Essentially, your ability to quickly respond to the needs of the circumstances (a friend wants you to drop everything and come with him) and your ability to respond appropriately (nobody wants to hang out with someone stressed out about the house chores they have to do) without suffering undue difficulty (the weekend is shot if you don't do the dishes and cleaning as the needs arise) is a function of how far you let things slide in the normal course of things.

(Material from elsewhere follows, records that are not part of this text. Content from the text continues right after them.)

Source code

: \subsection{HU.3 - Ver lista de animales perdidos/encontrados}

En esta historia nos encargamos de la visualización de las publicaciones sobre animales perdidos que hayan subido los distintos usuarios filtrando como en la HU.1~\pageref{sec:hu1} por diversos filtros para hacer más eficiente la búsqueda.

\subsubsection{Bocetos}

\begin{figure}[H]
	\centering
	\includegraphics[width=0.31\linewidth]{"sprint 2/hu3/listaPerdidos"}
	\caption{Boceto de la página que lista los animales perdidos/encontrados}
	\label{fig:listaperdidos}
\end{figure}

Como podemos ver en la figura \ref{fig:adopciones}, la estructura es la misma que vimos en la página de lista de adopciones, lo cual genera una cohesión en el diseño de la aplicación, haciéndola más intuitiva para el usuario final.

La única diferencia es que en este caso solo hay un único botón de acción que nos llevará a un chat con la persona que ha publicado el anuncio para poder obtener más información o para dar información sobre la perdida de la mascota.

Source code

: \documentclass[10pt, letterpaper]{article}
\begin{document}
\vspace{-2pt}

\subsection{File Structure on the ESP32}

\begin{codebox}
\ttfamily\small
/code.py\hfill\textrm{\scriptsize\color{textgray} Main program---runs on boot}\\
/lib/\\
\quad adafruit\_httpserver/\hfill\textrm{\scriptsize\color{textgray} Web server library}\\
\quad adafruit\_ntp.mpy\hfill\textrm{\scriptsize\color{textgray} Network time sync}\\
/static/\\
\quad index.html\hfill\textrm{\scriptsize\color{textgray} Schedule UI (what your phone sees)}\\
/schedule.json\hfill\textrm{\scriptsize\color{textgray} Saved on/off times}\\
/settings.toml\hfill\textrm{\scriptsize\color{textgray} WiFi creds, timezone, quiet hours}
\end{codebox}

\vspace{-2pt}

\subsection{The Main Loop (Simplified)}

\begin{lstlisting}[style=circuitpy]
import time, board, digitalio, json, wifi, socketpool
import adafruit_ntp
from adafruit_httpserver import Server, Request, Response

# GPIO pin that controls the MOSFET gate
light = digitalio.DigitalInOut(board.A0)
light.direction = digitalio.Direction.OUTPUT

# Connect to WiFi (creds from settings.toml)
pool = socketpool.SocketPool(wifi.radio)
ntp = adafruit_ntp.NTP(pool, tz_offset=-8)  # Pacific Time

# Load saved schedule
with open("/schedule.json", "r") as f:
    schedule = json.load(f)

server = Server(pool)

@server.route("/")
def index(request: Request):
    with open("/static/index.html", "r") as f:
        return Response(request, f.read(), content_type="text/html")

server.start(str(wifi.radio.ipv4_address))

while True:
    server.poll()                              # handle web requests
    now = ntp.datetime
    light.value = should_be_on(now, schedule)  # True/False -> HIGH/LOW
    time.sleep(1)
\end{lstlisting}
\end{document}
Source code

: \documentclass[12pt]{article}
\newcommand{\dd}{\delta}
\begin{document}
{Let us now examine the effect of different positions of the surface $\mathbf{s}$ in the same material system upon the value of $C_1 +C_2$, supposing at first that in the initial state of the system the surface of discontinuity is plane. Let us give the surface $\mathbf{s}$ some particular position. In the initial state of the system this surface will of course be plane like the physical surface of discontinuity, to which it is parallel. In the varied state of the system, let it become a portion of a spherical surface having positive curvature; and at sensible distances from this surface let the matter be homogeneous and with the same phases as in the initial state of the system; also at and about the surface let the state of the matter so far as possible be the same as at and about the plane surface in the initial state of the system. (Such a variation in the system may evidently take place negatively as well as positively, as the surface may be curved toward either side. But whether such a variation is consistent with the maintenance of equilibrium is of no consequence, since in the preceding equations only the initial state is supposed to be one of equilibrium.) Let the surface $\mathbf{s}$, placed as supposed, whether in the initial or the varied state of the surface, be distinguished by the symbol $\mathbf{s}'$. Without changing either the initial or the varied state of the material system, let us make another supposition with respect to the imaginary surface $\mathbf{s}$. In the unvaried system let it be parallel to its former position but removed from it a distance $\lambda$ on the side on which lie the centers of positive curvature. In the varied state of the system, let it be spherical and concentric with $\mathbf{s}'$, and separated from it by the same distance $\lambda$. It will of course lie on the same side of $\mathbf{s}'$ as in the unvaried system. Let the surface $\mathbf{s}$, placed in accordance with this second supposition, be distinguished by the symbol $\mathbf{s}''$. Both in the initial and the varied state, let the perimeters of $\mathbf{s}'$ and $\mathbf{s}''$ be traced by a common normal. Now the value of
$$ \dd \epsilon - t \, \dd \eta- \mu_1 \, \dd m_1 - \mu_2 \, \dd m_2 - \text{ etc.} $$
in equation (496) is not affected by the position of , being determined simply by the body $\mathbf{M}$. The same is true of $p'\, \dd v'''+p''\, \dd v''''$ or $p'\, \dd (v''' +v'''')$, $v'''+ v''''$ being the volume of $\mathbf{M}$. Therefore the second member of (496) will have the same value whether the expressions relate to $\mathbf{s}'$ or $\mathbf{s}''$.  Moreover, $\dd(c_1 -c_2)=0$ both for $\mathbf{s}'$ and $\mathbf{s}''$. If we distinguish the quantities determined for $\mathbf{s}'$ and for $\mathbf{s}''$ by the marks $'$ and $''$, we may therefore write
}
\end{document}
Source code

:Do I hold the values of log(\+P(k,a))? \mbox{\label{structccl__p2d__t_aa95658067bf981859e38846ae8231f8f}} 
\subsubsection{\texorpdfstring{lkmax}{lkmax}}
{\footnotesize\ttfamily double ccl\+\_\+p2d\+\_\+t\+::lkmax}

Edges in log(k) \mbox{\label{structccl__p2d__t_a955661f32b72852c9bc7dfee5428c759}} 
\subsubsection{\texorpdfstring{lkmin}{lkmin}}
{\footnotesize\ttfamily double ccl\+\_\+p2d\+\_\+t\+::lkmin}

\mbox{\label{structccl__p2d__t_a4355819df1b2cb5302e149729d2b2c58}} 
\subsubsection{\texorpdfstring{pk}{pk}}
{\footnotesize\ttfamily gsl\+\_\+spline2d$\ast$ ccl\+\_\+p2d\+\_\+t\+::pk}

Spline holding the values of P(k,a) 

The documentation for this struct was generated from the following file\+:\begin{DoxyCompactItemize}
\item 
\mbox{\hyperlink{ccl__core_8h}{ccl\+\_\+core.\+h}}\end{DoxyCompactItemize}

So in this way, Agile encourages the conversations between engineering and the business to negotiate what work should be handled now, and what can be put off, by expressing things as relative priorities. For example, if your house is on fire, you don't tell the firemen "I'll be right out, I need to finish vacuuming". At the same time you don't install hardwood floors (customer feature request) over rotting wood (infrastructure or foundation) either.

Sins of the Past
Organizations that have historically done "waterfall" work also tend to lack having clear "definitions of done" (another Scrum term that suggests teams establish standards that must be met to assert that the product is complete and ready to ship), so products are shipped with quality varying not whether the product has evolved to a level of appropriate maturity, but rather on how well the team was able to predict exactly how long it would take to build a quality shippable product. That is, poor estimation (an endemic problem) equals poor quality. So, definitions of done tend to nip this in the bud by describing the properties of a completed product as the standard by which something is declared "ready to go" rather than some deadline that comes whizzing by.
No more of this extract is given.